**Exercise aim**
Leave out the pictures and repeat everything else in the records exactly.

**Records supplied**

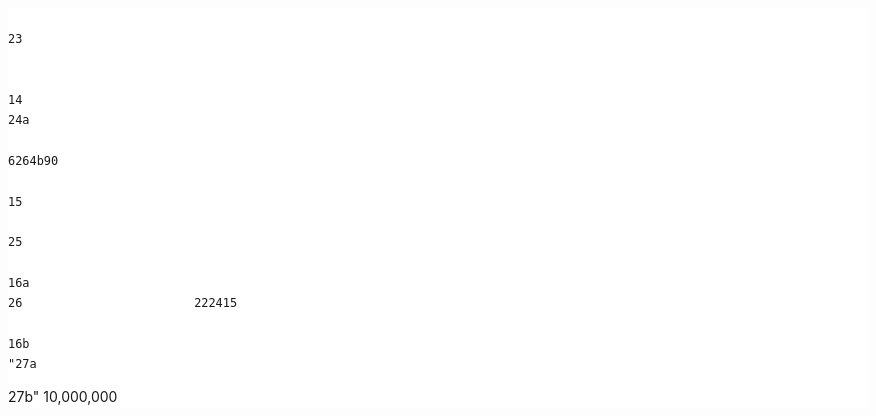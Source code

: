                                                                                                                                                                                                                                                                                                                                                                                                                                                                                                                                         23                                                                                                                                                                                                
                                                                                                                                                                                                                                                                                                                                                                                                                                                                                                                                                                                                                                                                                                                                        
                                                                                                                                                                                        14                                                                                                                                                                                                                                                                                                                                                24a                                                                                                                                                                                                
                                                                                                                                                                                                                                                                                                                                                                                                                                                                                                                                        6264b90                                                                                                                                                                                                
                                                                                                                                                                                        15                                                                                                                                                                                                                                                                                                                                                                                                                                                                                                                                                
                                                                                                                                                                                                                                                                                                                                                                                                                                                                                                                                        25                                                                                                                                                                                                
                                                                                                                                                                                        16a                                                                                                                                                                                                                                                                                                                                                26                        222415                                                                                                                                                                        
                                                                                                                                                                                        16b                                                                                                                                                                                                                                                                                                                                                "27a
27b"                        10,000,000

**Response to the task**
Source code

:                                                                                                                                                                                                                                                                                                                                                                                                                                                                                                                                         23                                                                                                                                                                                                
                                                                                                                                                                                                                                                                                                                                                                                                                                                                                                                                                                                                                                                                                                                                        
                                                                                                                                                                                        14                                                                                                                                                                                                                                                                                                                                                24a                                                                                                                                                                                                
                                                                                                                                                                                                                                                                                                                                                                                                                                                                                                                                        6264b90                                                                                                                                                                                                
                                                                                                                                                                                        15                                                                                                                                                                                                                                                                                                                                                                                                                                                                                                                                                
                                                                                                                                                                                                                                                                                                                                                                                                                                                                                                                                        25                                                                                                                                                                                                
                                                                                                                                                                                        16a                                                                                                                                                                                                                                                                                                                                                26                        222415                                                                                                                                                                        
                                                                                                                                                                                        16b                                                                                                                                                                                                                                                                                                                                                "27a
27b"                        10,000,000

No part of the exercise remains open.